云璎珞拒绝的话,哪怕是一个字,也说不出口!
临走前顾明希没忘记看一眼丈夫,“等我,很快。”
龙裴寒冽的眸光在迎上她时是经年不变的温软,点头应允。
顾明希和云璎珞挑了一条绿荫小道,漫步前行,微风勾起她的裙摆,飘逸灵动,岁月赋予她的除了磨练和挣扎,还有豁达与淡然。
云璎珞眼角的余光一直看着顾明希,这是她的女儿,当年若不是发生那样的事,她的女儿应该在自己的身边健康快乐的长大,而不是辗转流落吃尽苦楚。
每每想起顾明希曾经的际遇,云璎珞心里的恨更加的翻腾涌动。
“犹记我第一次来M国是被连默掳来,他处心积虑的想要挑起C国和A国的战争,当时心里特别的讨厌他,谁能想到他会是我的亲弟弟!”
忆起往事,她绝美的容貌上已经没有了感慨,只是淡淡的称述,觉得命运反复无常。
云璎珞没有接话,她甚至知道顾明希接下来要说什么话,没有开口打断的意思,明希想说什么就说什么,自己做不做不见得,但一定会听她把话说完。
“夜熔帮连默做过不少事,那时觉得她就好像是一个冰冷没有感情的杀人机器。后来相处深了,我才发现,原来她不是没有感情,她只是将所有的情绪都交托给了连默,小心翼翼,卑微无声。”
顾明希说到这里,步伐倏然一顿,明亮的眼眸凝视向云璎珞,“之前的事我都听说了,但我相信夜熔不是真的想杀连湛,这其中必定是有阴谋。”
“明希,湛儿死了,不管这其中有没有阴谋,我只知道姬夜熔她害死连城在先,杀死湛儿在后,我,绝不能容她!”云璎珞不想拒绝顾明希,但是她心里实在是太痛了,也太恨了,不杀姬夜熔,心头的恨意难平。
顾明希眉心微动,沉默片刻,轻轻出声:“如果我求您呢,妈妈?”
云璎珞身子明显一僵,沧桑的瞳仁收缩,脸上写满不可置信,“你,你叫我什么?”
这么多年顾明希虽然认了云璎珞,却从未亲口喊她一声“妈妈”,不是尊敬的一声“您”,就是“云夫人。”
她做梦都在想,有生之年能听到她亲口喊自己一声:妈妈。
死而无憾。
不料,明希竟然会为了那个姬夜熔求自己,而叫出自己梦寐以求的一声妈妈。
“妈妈,您不要误会,此刻我愿意叫您这一声,并不完全是为了夜熔,更是为了您!”顾明希开口解释,不希望她误会。
“我?”云璎珞不是很相信。
“我记得当初您说过,您怨恨那些所有伤害过我的人,方锦,叶青,伊若,甚至是逼得我跳海的阿裴。您说,他们的恩怨凭什么要您的女儿,我来承受!可是妈妈,您看看现在的夜熔,她多像当初的我,无声的在承受着上一代的仇恨!我受尽苦难,您会心疼,可夜熔受那么多的苦难,有朝一日她的生母知道,难道就不会心痛吗?”
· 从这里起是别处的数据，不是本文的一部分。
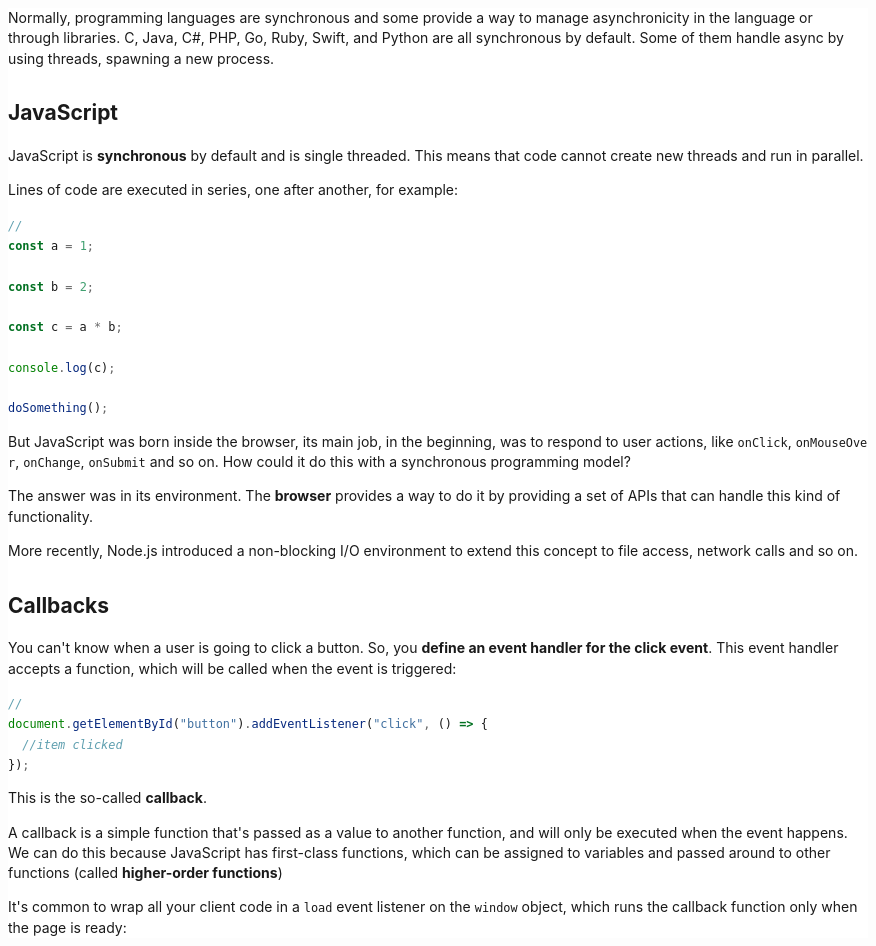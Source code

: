 Normally, programming languages are synchronous and some provide a way to manage asynchronicity in the language or through libraries. C, Java, C#, PHP, Go, Ruby, Swift, and Python are all synchronous by default. Some of them handle async by using threads, spawning a new process.

## JavaScript

JavaScript is **synchronous** by default and is single threaded. This means that code cannot create new threads and run in parallel.

Lines of code are executed in series, one after another, for example:

```js
//
const a = 1;

const b = 2;

const c = a * b;

console.log(c);

doSomething();
```

But JavaScript was born inside the browser, its main job, in the beginning, was to respond to user actions, like `onClick`, `onMouseOver`, `onChange`, `onSubmit` and so on. How could it do this with a synchronous programming model?

The answer was in its environment. The **browser** provides a way to do it by providing a set of APIs that can handle this kind of functionality.

More recently, Node.js introduced a non-blocking I/O environment to extend this concept to file access, network calls and so on.

## Callbacks

You can't know when a user is going to click a button. So, you **define an event handler for the click event**. This event handler accepts a function, which will be called when the event is triggered:

```js
//
document.getElementById("button").addEventListener("click", () => {
  //item clicked
});
```

This is the so-called **callback**.

A callback is a simple function that's passed as a value to another function, and will only be executed when the event happens. We can do this because JavaScript has first-class functions, which can be assigned to variables and passed around to other functions (called **higher-order functions**)

It's common to wrap all your client code in a `load` event listener on the `window` object, which runs the callback function only when the page is ready:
顾明希的这番话动之以情,晓之以理,滴水不漏,让人没有理据反驳。
云璎珞沉默良久,回过神摇头,怜悯的眼眸看向顾明希,“不,明希你和她不一样,你是那么的善良……”
“不,我和她是一样的。”顾明希淡淡的打断她的话,“您不会知道我曾经做了多错的事,阿裴为了保护我,不愿意公诸于世,但这不代表我是善良无辜的。妈妈,方锦叶青是我们的前车之鉴,我们不能重蹈覆辙。我更不想看着您被仇恨毁掉,我也曾心怀仇恨,那滋味很辛苦,并不输给被恨的人,所以我不想看着您继续辛苦下去!”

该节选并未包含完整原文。